### Stored data
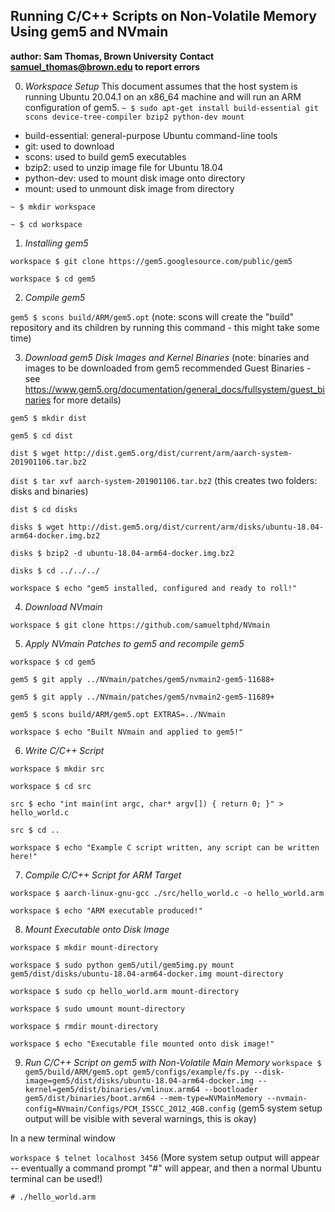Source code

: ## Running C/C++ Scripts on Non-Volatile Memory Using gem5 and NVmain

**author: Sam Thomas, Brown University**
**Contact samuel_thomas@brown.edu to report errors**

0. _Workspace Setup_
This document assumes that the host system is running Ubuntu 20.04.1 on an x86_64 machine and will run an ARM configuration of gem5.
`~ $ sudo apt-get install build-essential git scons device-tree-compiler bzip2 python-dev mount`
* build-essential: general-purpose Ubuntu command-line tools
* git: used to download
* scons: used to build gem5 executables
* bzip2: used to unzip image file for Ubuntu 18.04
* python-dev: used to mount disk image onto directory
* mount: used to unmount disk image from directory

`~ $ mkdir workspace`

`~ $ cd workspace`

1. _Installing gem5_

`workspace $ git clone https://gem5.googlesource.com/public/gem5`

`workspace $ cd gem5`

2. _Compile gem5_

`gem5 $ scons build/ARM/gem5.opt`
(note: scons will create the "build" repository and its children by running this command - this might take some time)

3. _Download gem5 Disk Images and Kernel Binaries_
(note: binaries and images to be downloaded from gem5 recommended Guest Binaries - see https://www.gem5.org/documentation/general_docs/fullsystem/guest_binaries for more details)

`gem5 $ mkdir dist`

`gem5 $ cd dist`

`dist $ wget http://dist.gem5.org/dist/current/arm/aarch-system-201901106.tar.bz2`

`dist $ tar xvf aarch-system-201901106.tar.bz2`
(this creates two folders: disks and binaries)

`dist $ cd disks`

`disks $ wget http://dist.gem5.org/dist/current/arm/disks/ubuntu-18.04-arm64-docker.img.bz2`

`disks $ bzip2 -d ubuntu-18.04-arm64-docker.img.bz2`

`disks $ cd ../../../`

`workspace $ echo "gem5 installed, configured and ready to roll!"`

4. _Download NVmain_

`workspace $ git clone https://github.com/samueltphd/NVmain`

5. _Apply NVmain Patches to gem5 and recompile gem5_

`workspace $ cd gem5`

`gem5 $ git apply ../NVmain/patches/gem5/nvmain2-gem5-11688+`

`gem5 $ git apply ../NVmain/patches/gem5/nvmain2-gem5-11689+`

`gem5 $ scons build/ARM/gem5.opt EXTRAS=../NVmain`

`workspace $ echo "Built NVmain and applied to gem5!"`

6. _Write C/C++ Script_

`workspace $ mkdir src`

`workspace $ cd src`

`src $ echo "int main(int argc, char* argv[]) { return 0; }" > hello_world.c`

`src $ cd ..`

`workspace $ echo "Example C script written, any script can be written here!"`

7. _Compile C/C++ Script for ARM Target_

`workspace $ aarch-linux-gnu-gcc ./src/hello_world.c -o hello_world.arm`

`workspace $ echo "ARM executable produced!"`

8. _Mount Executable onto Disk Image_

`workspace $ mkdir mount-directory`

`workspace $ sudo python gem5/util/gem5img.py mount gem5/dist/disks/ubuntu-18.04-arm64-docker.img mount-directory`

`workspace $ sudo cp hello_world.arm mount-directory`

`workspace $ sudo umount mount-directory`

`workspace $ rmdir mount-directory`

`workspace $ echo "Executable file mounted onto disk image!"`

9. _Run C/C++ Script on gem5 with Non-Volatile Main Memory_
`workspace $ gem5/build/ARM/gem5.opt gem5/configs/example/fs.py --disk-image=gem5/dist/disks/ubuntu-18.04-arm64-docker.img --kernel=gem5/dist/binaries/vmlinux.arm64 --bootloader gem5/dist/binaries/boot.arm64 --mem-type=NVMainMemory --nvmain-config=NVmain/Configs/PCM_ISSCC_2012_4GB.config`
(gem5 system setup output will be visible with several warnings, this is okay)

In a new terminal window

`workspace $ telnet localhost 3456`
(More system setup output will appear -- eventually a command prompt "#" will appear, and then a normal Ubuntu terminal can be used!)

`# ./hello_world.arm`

### What you have to do
Nothing but the lines from the one containing "installed, configured and" through the last line of the material should be returned, each exactly as written, both ends included.

### Answer to the problem
`workspace $ echo "gem5 installed, configured and ready to roll!"`

4. _Download NVmain_

`workspace $ git clone https://github.com/samueltphd/NVmain`

5. _Apply NVmain Patches to gem5 and recompile gem5_

`workspace $ cd gem5`

`gem5 $ git apply ../NVmain/patches/gem5/nvmain2-gem5-11688+`

`gem5 $ git apply ../NVmain/patches/gem5/nvmain2-gem5-11689+`

`gem5 $ scons build/ARM/gem5.opt EXTRAS=../NVmain`

`workspace $ echo "Built NVmain and applied to gem5!"`

6. _Write C/C++ Script_

`workspace $ mkdir src`

`workspace $ cd src`

`src $ echo "int main(int argc, char* argv[]) { return 0; }" > hello_world.c`

`src $ cd ..`

`workspace $ echo "Example C script written, any script can be written here!"`

7. _Compile C/C++ Script for ARM Target_

`workspace $ aarch-linux-gnu-gcc ./src/hello_world.c -o hello_world.arm`

`workspace $ echo "ARM executable produced!"`

8. _Mount Executable onto Disk Image_

`workspace $ mkdir mount-directory`

`workspace $ sudo python gem5/util/gem5img.py mount gem5/dist/disks/ubuntu-18.04-arm64-docker.img mount-directory`

`workspace $ sudo cp hello_world.arm mount-directory`

`workspace $ sudo umount mount-directory`

`workspace $ rmdir mount-directory`

`workspace $ echo "Executable file mounted onto disk image!"`

9. _Run C/C++ Script on gem5 with Non-Volatile Main Memory_
`workspace $ gem5/build/ARM/gem5.opt gem5/configs/example/fs.py --disk-image=gem5/dist/disks/ubuntu-18.04-arm64-docker.img --kernel=gem5/dist/binaries/vmlinux.arm64 --bootloader gem5/dist/binaries/boot.arm64 --mem-type=NVMainMemory --nvmain-config=NVmain/Configs/PCM_ISSCC_2012_4GB.config`
(gem5 system setup output will be visible with several warnings, this is okay)

In a new terminal window

`workspace $ telnet localhost 3456`
(More system setup output will appear -- eventually a command prompt "#" will appear, and then a normal Ubuntu terminal can be used!)

`# ./hello_world.arm`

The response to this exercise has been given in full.